## [What needs to be done]
Using the listing below, copy exactly the lines from the one containing "if(a.second!=b.second) return a.second>b.second;" to the one containing "map */ for(i=0;i<words.size();i++) occur[words[i]]++;", both lines included, and no others.

[[ Extracted records open ]]

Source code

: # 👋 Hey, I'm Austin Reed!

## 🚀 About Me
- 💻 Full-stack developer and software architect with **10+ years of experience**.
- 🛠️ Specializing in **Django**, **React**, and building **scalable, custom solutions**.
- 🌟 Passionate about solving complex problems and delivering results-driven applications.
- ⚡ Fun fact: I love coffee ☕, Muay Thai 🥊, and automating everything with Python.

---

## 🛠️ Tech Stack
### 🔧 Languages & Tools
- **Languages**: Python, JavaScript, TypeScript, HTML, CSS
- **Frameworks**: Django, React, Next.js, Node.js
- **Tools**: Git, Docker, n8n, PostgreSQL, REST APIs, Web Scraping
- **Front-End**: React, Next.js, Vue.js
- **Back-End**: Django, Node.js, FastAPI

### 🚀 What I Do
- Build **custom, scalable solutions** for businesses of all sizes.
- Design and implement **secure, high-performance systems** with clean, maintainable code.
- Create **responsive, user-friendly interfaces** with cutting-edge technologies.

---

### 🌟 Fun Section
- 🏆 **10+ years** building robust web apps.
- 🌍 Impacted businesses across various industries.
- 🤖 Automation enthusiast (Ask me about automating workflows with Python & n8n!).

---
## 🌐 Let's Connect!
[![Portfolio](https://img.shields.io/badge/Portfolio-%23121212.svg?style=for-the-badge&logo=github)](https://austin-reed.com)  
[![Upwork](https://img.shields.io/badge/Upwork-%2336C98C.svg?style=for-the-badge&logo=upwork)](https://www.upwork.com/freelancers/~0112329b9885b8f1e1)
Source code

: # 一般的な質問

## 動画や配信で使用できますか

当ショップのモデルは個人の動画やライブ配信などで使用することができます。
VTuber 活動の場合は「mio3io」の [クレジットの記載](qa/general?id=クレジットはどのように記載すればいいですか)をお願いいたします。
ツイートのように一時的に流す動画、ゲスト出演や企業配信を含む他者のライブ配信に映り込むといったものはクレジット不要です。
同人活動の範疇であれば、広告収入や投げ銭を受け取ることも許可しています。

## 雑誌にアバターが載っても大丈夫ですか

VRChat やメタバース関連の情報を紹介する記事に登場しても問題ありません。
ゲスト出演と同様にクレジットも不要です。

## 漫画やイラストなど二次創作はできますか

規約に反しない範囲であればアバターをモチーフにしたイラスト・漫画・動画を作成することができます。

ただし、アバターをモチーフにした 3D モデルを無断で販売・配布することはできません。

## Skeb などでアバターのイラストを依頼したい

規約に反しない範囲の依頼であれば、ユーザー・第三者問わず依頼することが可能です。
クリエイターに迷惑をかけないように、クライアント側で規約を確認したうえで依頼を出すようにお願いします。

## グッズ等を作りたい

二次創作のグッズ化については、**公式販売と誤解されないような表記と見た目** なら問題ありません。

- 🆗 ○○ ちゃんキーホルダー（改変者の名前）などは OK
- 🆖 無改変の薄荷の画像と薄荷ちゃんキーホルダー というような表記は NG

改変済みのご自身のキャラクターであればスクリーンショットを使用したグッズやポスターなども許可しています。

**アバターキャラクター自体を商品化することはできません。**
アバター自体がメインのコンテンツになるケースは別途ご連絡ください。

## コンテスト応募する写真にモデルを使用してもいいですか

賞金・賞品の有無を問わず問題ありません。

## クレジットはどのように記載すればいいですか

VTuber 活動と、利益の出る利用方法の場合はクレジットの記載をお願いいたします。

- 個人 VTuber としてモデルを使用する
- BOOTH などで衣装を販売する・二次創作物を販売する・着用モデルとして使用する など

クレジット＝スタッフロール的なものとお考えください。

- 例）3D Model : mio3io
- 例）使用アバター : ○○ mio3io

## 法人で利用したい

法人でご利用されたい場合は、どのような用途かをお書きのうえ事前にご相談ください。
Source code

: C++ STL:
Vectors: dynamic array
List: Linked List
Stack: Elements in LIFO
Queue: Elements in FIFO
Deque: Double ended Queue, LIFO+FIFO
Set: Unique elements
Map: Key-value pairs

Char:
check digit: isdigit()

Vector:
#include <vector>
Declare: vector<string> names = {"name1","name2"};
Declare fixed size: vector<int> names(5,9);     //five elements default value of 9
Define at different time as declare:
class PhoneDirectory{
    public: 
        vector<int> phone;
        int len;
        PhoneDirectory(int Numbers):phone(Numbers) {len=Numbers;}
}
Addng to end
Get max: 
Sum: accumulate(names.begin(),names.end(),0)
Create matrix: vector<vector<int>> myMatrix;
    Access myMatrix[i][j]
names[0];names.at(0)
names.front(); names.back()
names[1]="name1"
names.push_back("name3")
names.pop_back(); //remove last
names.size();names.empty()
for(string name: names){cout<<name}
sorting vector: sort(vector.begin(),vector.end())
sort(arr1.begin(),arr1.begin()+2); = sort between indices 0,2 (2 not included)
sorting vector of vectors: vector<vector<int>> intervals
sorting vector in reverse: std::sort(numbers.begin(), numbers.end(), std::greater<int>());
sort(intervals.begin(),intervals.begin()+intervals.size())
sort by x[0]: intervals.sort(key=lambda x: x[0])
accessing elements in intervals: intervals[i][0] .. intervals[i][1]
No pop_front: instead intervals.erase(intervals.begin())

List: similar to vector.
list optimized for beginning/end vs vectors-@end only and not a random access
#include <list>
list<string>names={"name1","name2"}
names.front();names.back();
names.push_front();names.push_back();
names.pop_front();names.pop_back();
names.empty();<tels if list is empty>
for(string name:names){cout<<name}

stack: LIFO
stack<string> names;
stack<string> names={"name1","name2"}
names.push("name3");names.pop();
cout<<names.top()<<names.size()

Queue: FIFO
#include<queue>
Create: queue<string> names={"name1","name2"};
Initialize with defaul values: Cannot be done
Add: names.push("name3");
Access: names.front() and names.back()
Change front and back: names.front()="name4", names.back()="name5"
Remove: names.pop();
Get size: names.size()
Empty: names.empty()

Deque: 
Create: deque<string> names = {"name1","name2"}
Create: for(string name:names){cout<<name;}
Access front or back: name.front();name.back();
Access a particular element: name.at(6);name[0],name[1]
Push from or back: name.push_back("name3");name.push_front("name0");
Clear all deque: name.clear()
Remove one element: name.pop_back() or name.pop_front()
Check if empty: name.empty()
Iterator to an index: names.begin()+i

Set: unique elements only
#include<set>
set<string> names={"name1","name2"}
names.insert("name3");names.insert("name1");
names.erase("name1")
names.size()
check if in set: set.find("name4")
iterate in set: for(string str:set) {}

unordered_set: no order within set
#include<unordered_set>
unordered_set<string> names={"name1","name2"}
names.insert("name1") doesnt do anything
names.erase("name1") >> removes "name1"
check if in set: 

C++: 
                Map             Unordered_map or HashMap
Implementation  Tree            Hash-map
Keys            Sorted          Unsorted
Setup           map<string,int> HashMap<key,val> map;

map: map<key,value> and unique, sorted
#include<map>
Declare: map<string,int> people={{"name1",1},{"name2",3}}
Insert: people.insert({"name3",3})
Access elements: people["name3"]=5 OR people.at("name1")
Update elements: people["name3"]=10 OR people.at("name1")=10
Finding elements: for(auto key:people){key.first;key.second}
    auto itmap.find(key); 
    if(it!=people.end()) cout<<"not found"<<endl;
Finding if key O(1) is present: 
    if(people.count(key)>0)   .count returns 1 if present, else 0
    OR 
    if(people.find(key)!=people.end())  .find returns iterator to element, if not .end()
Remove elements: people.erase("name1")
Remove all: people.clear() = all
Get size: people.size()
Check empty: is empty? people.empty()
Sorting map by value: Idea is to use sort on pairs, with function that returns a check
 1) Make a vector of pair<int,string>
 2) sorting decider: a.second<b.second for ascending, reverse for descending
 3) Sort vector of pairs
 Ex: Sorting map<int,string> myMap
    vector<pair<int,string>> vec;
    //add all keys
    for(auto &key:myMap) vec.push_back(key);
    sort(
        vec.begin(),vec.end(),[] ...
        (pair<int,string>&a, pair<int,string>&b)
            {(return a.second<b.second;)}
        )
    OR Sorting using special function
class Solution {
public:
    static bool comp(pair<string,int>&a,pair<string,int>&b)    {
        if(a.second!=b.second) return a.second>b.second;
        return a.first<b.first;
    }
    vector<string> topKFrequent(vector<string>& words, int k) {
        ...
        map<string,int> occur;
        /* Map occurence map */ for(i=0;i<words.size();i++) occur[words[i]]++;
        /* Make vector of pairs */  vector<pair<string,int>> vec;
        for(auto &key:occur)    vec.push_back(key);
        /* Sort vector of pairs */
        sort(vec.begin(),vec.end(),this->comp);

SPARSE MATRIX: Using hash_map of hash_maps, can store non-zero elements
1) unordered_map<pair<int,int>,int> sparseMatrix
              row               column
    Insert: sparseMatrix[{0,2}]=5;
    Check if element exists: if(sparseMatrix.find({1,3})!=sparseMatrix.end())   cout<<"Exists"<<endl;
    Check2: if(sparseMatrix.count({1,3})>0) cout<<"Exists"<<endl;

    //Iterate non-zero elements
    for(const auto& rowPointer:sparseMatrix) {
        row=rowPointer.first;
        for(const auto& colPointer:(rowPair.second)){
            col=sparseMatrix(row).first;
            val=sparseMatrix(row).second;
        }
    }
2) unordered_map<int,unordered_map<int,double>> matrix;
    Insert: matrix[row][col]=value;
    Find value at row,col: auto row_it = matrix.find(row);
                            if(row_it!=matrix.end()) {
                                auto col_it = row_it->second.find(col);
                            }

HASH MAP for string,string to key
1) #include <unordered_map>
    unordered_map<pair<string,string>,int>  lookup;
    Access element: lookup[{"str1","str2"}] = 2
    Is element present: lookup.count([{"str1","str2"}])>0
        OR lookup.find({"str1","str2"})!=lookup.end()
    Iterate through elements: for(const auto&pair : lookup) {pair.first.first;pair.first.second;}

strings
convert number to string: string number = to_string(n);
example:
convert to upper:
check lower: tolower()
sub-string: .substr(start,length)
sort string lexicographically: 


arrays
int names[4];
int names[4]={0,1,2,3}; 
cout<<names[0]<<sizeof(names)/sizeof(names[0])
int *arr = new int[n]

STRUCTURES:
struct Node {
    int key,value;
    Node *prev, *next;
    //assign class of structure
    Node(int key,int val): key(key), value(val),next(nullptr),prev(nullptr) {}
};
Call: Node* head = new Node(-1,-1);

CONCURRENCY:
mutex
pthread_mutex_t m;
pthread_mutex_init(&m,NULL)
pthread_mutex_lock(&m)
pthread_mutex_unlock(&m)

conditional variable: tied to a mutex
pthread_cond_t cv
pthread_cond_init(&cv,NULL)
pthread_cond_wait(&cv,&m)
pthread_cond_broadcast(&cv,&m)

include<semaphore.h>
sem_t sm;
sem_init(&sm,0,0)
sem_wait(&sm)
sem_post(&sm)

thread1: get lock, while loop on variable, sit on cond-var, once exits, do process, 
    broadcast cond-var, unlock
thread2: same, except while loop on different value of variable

[[ Extracted records closed ]]

## [Result of this exercise]
        if(a.second!=b.second) return a.second>b.second;
        return a.first<b.first;
    }
    vector<string> topKFrequent(vector<string>& words, int k) {
        ...
        map<string,int> occur;
        /* Map occurence map */ for(i=0;i<words.size();i++) occur[words[i]]++;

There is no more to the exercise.